Princess of the Midnight Ball - Jessica Day George [72]
Everything was black. Or dark purple. Or midnight blue. There were occasional flashes of silver: the lamps, some silver gilt on a few of the chairs. But other than that, everything was dark, the colors of shadows and spiders and twilight. Their own clothes had been taken away, and they had been given wardrobes of ballgowns, morning gowns, and nightrobes in shades of black, purple, and indigo blue.
“I want my pink dress,” Pansy sobbed. She had been so exhausted the night before that she hadn’t protested when Lily, dismissing the strange, silent maids, had put Pansy in a filmy black nightrobe and tucked her into the ebony-wood bed. But now it was morning, although there was no sun to shine here, and Pansy was refusing to put on any of the dresses provided.
“I don’t want to wear mine either,” Petunia said, struggling free of Jonquil, who was trying to dress her in a dark purple gown. “It’s ugly and it smells funny. Where’s my yellow dress?”
Rose could hardly blame them. The clothing did indeed smell funny—like stone and earth and something else unpleasant. And the fabrics were cold and slippery and strange. She had had to repress a shudder of revulsion at the sensation of her own indigo-colored gown sliding over her head and down around her shoulders.
Her one comfort was the shawl Galen had made for her. The silent servants had tried to take that as well, but Rose had hissed at them that if they took her shawl, she would have them all beheaded. Something in her face convinced them, or perhaps it was not an unheard-of punishment for the King Under Stone’s servants, for they left the shawl alone.
Her sisters had not been as fierce, or as fortunate.
“These shoes don’t fit,” Lilac complained, holding up a pair of black leather slippers.
“Then try some of Iris’s,” Rose snapped. She caught Petunia as the youngest girl tried to crawl under a bed, and held her out at arms’ length while Jonquil attempted to slip the purple dress over the girl’s head.
“Herr Schmidt’s slippers fit us much better,” Orchid announced.
“Of course they do; he made hundreds of them for us,” Lilac said.
“Hold still,” Rose shouted at Petunia. “Your yellow dress is gone; you have to wear this one!”
Her sisters all froze and stared at her. Rose never shouted.
“Listen to me,” she said, doing her best to moderate her tone but sounding angry all the same. “It doesn’t matter if the clothes smell funny or don’t fit right. We’ll get used to it soon enough. Don’t you all understand? We’ll never leave this place again! We’ll never see the sun, never see Mother’s garden, never see Father, ever again.”
She released Petunia, half-dressed in the purple gown, and walked away. She didn’t know where she was going until she had gone out the door and into the long corridor beyond. It was empty and horribly silent. Rose kept on walking.
Eventually she came to a door that was not closed. Beyond it she could see a room that mirrored the one she had left: long and narrow, with twelve tall beds. Illiken and his brothers were sitting on the various sofas, playing music on strange, shrill instruments, reading books, or simply sitting and staring.
Rose went in.
The princes all stared at her, then scrambled to their feet as one. Illiken came forward after some nudging from his brothers.
“Rose, what are you doing here? Shouldn’t you be in your room?”
“Does it matter?”
“Father doesn’t like it if people wander around without permission.”

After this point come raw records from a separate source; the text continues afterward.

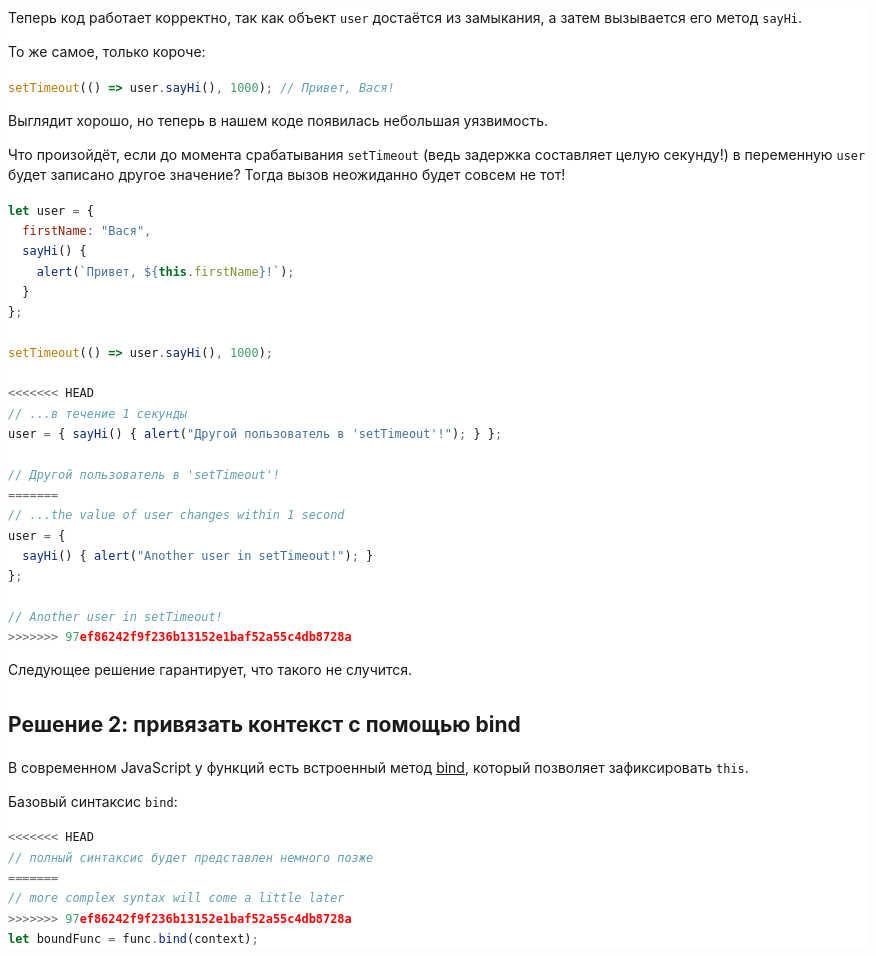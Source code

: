 
Теперь код работает корректно, так как объект `user` достаётся из замыкания, а затем вызывается его метод `sayHi`.

То же самое, только короче:

```js
setTimeout(() => user.sayHi(), 1000); // Привет, Вася!
```

Выглядит хорошо, но теперь в нашем коде появилась небольшая уязвимость.

Что произойдёт, если до момента срабатывания `setTimeout` (ведь задержка составляет целую секунду!) в переменную `user` будет записано другое значение? Тогда вызов неожиданно будет совсем не тот!

```js run
let user = {
  firstName: "Вася",
  sayHi() {
    alert(`Привет, ${this.firstName}!`);
  }
};

setTimeout(() => user.sayHi(), 1000);

<<<<<<< HEAD
// ...в течение 1 секунды
user = { sayHi() { alert("Другой пользователь в 'setTimeout'!"); } };

// Другой пользователь в 'setTimeout'!
=======
// ...the value of user changes within 1 second
user = {
  sayHi() { alert("Another user in setTimeout!"); }
};

// Another user in setTimeout!
>>>>>>> 97ef86242f9f236b13152e1baf52a55c4db8728a
```

Следующее решение гарантирует, что такого не случится.

## Решение 2: привязать контекст с помощью bind

В современном JavaScript у функций есть встроенный метод [bind](mdn:js/Function/bind), который позволяет зафиксировать `this`.

Базовый синтаксис `bind`:

```js
<<<<<<< HEAD
// полный синтаксис будет представлен немного позже
=======
// more complex syntax will come a little later
>>>>>>> 97ef86242f9f236b13152e1baf52a55c4db8728a
let boundFunc = func.bind(context);
```
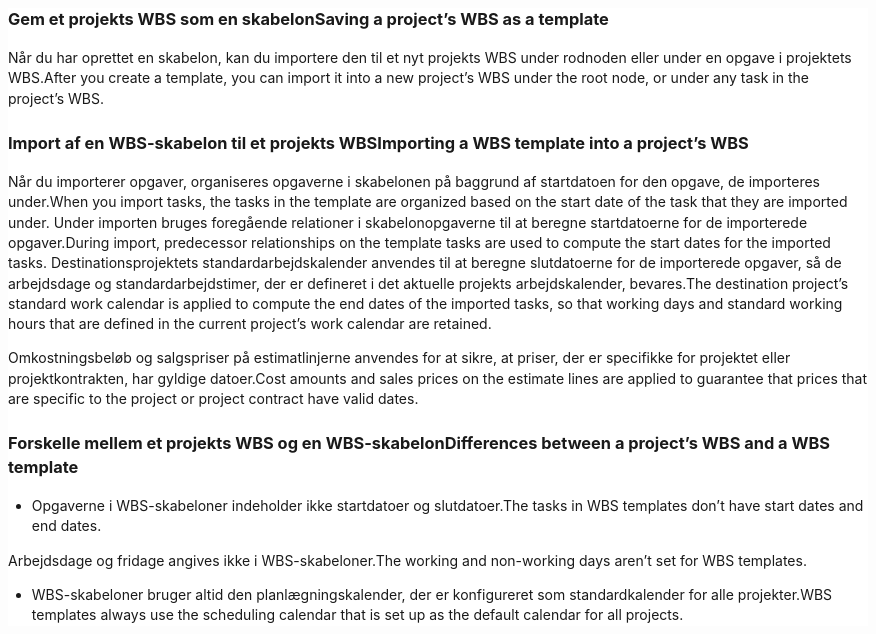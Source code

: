 ### <a name="saving-a-projects-wbs-as-a-template"></a><span data-ttu-id="a7d7d-351">Gem et projekts WBS som en skabelon</span><span class="sxs-lookup"><span data-stu-id="a7d7d-351">Saving a project’s WBS as a template</span></span>

<span data-ttu-id="a7d7d-352">Når du har oprettet en skabelon, kan du importere den til et nyt projekts WBS under rodnoden eller under en opgave i projektets WBS.</span><span class="sxs-lookup"><span data-stu-id="a7d7d-352">After you create a template, you can import it into a new project’s WBS under the root node, or under any task in the project’s WBS.</span></span>

### <a name="importing-a-wbs-template-into-a-projects-wbs"></a><span data-ttu-id="a7d7d-353">Import af en WBS-skabelon til et projekts WBS</span><span class="sxs-lookup"><span data-stu-id="a7d7d-353">Importing a WBS template into a project’s WBS</span></span>

<span data-ttu-id="a7d7d-354">Når du importerer opgaver, organiseres opgaverne i skabelonen på baggrund af startdatoen for den opgave, de importeres under.</span><span class="sxs-lookup"><span data-stu-id="a7d7d-354">When you import tasks, the tasks in the template are organized based on the start date of the task that they are imported under.</span></span> <span data-ttu-id="a7d7d-355">Under importen bruges foregående relationer i skabelonopgaverne til at beregne startdatoerne for de importerede opgaver.</span><span class="sxs-lookup"><span data-stu-id="a7d7d-355">During import, predecessor relationships on the template tasks are used to compute the start dates for the imported tasks.</span></span> <span data-ttu-id="a7d7d-356">Destinationsprojektets standardarbejdskalender anvendes til at beregne slutdatoerne for de importerede opgaver, så de arbejdsdage og standardarbejdstimer, der er defineret i det aktuelle projekts arbejdskalender, bevares.</span><span class="sxs-lookup"><span data-stu-id="a7d7d-356">The destination project’s standard work calendar is applied to compute the end dates of the imported tasks, so that working days and standard working hours that are defined in the current project’s work calendar are retained.</span></span> 

<span data-ttu-id="a7d7d-357">Omkostningsbeløb og salgspriser på estimatlinjerne anvendes for at sikre, at priser, der er specifikke for projektet eller projektkontrakten, har gyldige datoer.</span><span class="sxs-lookup"><span data-stu-id="a7d7d-357">Cost amounts and sales prices on the estimate lines are applied to guarantee that prices that are specific to the project or project contract have valid dates.</span></span>

### <a name="differences-between-a-projects-wbs-and-a-wbs-template"></a><span data-ttu-id="a7d7d-358">Forskelle mellem et projekts WBS og en WBS-skabelon</span><span class="sxs-lookup"><span data-stu-id="a7d7d-358">Differences between a project’s WBS and a WBS template</span></span>

-   <span data-ttu-id="a7d7d-359">Opgaverne i WBS-skabeloner indeholder ikke startdatoer og slutdatoer.</span><span class="sxs-lookup"><span data-stu-id="a7d7d-359">The tasks in WBS templates don’t have start dates and end dates.</span></span>

<span data-ttu-id="a7d7d-360">Arbejdsdage og fridage angives ikke i WBS-skabeloner.</span><span class="sxs-lookup"><span data-stu-id="a7d7d-360">The working and non-working days aren’t set for WBS templates.</span></span>

-   <span data-ttu-id="a7d7d-361">WBS-skabeloner bruger altid den planlægningskalender, der er konfigureret som standardkalender for alle projekter.</span><span class="sxs-lookup"><span data-stu-id="a7d7d-361">WBS templates always use the scheduling calendar that is set up as the default calendar for all projects.</span></span>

“None of you are very bright, are you?”
A spark of something lit in Illiken’s eyes at her harsh words. “Father doesn’t like us to be too clever,” he said carefully, as though testing to see if she understood. “He does not appreciate rivalry.”
“Nor will you,” the King Under Stone said as he swept into the room. “If you ever sit on my throne.”
Illiken’s pale skin turned a sickly green, and he and his brothers bowed.
Rose remained stiffly upright, however. She was through paying homage to this evil creature.